Через пять минут после окончания полуторачасового бенефиса я встречаюсь с Александром Незлобиным в гримерке. Когда он стоит на сцене с микрофоном в руках, то выглядит агрессивно. Он говорит про угрюмую Россию. Монолог щедро приправлен матом и шутками про подростков, суицид, измены и педофилию — совсем не тот уровень юмора, к которому все привыкли.
В гримерке передо мной — другой Незлобин. Его усталость переполняет маленькую комнату. Неожиданно для меня — он заикается, хотя на сцене этого не было. Он признается, что не спал трое суток.
— Если в «Википедии» забить «Александр Незлобин», то там сказано, что вы — один из основателей стендап-движения в России.
— Это я сам написал (смеется).
— В любом случае вы — один из первых, кто стал выходить на сцену, стоять и что-то говорить в микрофон, пытаясь рассмешить аудиторию.
— Ну, у нас было хорошее наследие в виде Задорнова и других юмористов. Но, да, я, наверное, один из первых, кто начал делать не эстрадный монолог.
— Вы его начинали, а теперь вам на пятки наступают молодые и злые. Насколько, кстати, новое поколение влияет на ваше творчество?
— Мне кажется, что на меня влияет все. Когда я больше недели общался с Гариком Мартиросяном, то начинал говорить с армянским акцентом. Мы все впитываем то, что нас окружает.
Мне нравятся молодые комики, но если я начну повторять то, что они делают, — будет фигня. Это не будет органично. А ведь кайф стендапа в том, что только тебе подходит то, что ты думаешь и говоришь.

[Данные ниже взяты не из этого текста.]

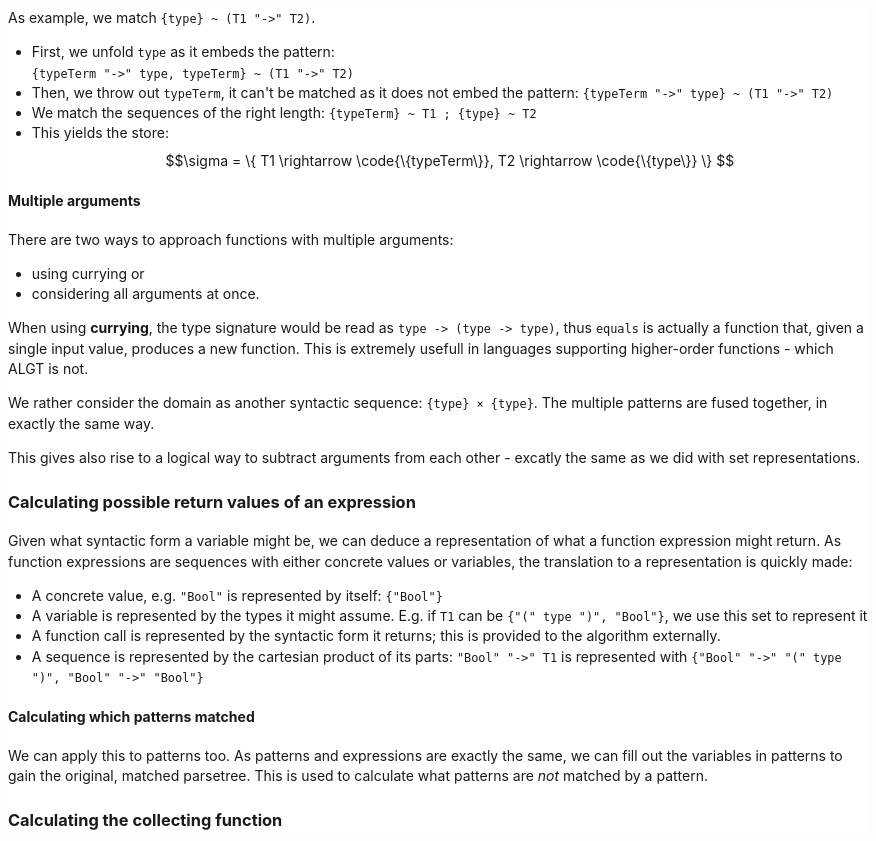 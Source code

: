 
As example, we match `{type} ~ (T1 "->" T2)`.

- First, we unfold `type` as it embeds the pattern:   
	`{typeTerm "->" type, typeTerm} ~ (T1 "->" T2)`
- Then, we throw out `typeTerm`, it can't be matched as it does not embed the pattern:
	`{typeTerm "->" type} ~ (T1 "->" T2)`
- We match the sequences of the right length:
	`{typeTerm} ~ T1 ; {type} ~ T2`
- This yields the store:
	$$\sigma = \{ T1 \rightarrow \code{\{typeTerm\}}, T2 \rightarrow \code{\{type\}} \} $$


#### Multiple arguments

There are two ways to approach functions with multiple arguments:

- using currying or 
- considering all arguments at once. 

When using **currying**, the type signature would be read as `type -> (type -> type)`, thus `equals` is actually a function that, given a single input value, produces a new function. This is extremely usefull in languages supporting higher-order functions - which ALGT is not.

We rather consider the domain as another syntactic sequence: `{type} × {type}`. The multiple patterns are fused together, in exactly the same way.

This gives also rise to a logical way to subtract arguments from each other - excatly the same as we did with set representations. 




### Calculating possible return values of an expression


Given what syntactic form a variable might be, we can deduce a representation of what a function expression might return.
As function expressions are sequences with either concrete values or variables, the translation to a representation is quickly made:

- A concrete value, e.g. `"Bool"` is represented by itself: `{"Bool"}`
- A variable is represented by the types it might assume. E.g. if `T1` can be `{"(" type ")", "Bool"}`, we use this set to represent it
- A function call is represented by the syntactic form it returns; this is provided to the algorithm externally.
- A sequence is represented by the cartesian product of its parts: `"Bool" "->" T1` is represented with `{"Bool" "->" "(" type ")", "Bool" "->" "Bool"}`

#### Calculating which patterns matched

We can apply this to patterns too. As patterns and expressions are exactly the same, we can fill out the variables in patterns to gain the original, matched parsetree.
This is used to calculate what patterns are _not_ matched by a pattern.


### Calculating the collecting function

Пока я еще присматриваюсь к комикам, которые пришли из блогов. Они постепенно начинают писать смешные вещи, потому что у них нет ценза. Они могут в одном предложении, приправленном матом, упомянуть и церковь, и Путина. Если брать того же Поперечного, то он появился в правильное время — на телевидении вдруг исчезли резкие темы, а в интернете про них говорить можно.
Фото: 66.RU |
---|
— Но ведь комик Незлобин тоже сильно поменялся.
— Он не может не поменяться. Если бы этого не произошло, я так бы и шутил про то, что человек написал на машине «помой меня», а потом сам пошел мыть руку. Но мне это уже не смешно. А я не могу говорить о том, что мне не нравится.
Комик Незлобин сейчас переживает тяжелые времена, потому что появился продюсер Незлобин, плюющий на проблемы комика. Например, в этом году из-за графика съемок шоу «Слава богу, ты пришел!», которое стартует на СТС, нам пришлось отменить пару концертов и заплатить неустойки. Например, я отменил австралийский тур, когда понял, что не справляюсь. А у меня так с детства устроено, что свои желания я всегда задвигаю куда-то далеко, ставя потребности коллектива на первый план. И в этот раз на авансцену вышла компания «Свердловск», которую мы организовали с Сергеем Светлаковым.
— А почему в этом шоу нет вас? Почему вы за кадром, а Светлаков — в нем?
— Я сам себя вырезал при монтаже первой программы. Я слишком к себе критичен. Я сплю на лавочке, постоянно что-то дописываю, доделываю. Я не могу думать еще и о том, как выгляжу в кадре.
Фото: 66.RU |
---|
— Но концерты вы все-таки продолжаете давать. И если пару лет назад вы выступали в ККТ «Космос», то сегодня — в «Максимилиансе».
— Когда я выступал в Comedy Club, мы давали концерты на 4.5 тысячи человек. У нас была установка, что мы ездим только в большие залы. Сейчас я выбираю площадки сам. И для меня комфортно, когда в зале — от 200 до 600 зрителей, не больше.
Да и юмор сильно изменился за эти годы. Стал жестче, прямее. Сегодня, например, я не рассказал пару заготовленных шуток. Я просто понял, что они не для этой аудитории.
— Например?
— Да неважно. Я люблю, когда шутки вызывают эмоции. Потому что круто, когда зритель что-то выносит с концерта кроме смеха. Например, представим, что как-нибудь в конце выступления я расскажу залу, что у моей дочери, к примеру, проблемы с опорно-двигательным аппаратом. А потом попрошу ее выйти на сцену и станцевать. Она выйдет, станцует, все будут умиляться.А потом я скажу, что это не моя дочь. И таких проблем у нее никогда не было. И люди будут недовольны, потому что они-то хотят «жести», потому что только это их способно сейчас зацепить. Потом я попрошу выйти на сцену уже как бы свою родную дочь. Поцелую ее в щеку, а потом скажу, что и это не моя дочь. Зал опять будет негодовать. И так я могу повторять вновь и вновь, чтобы все задумались, каким стало общество.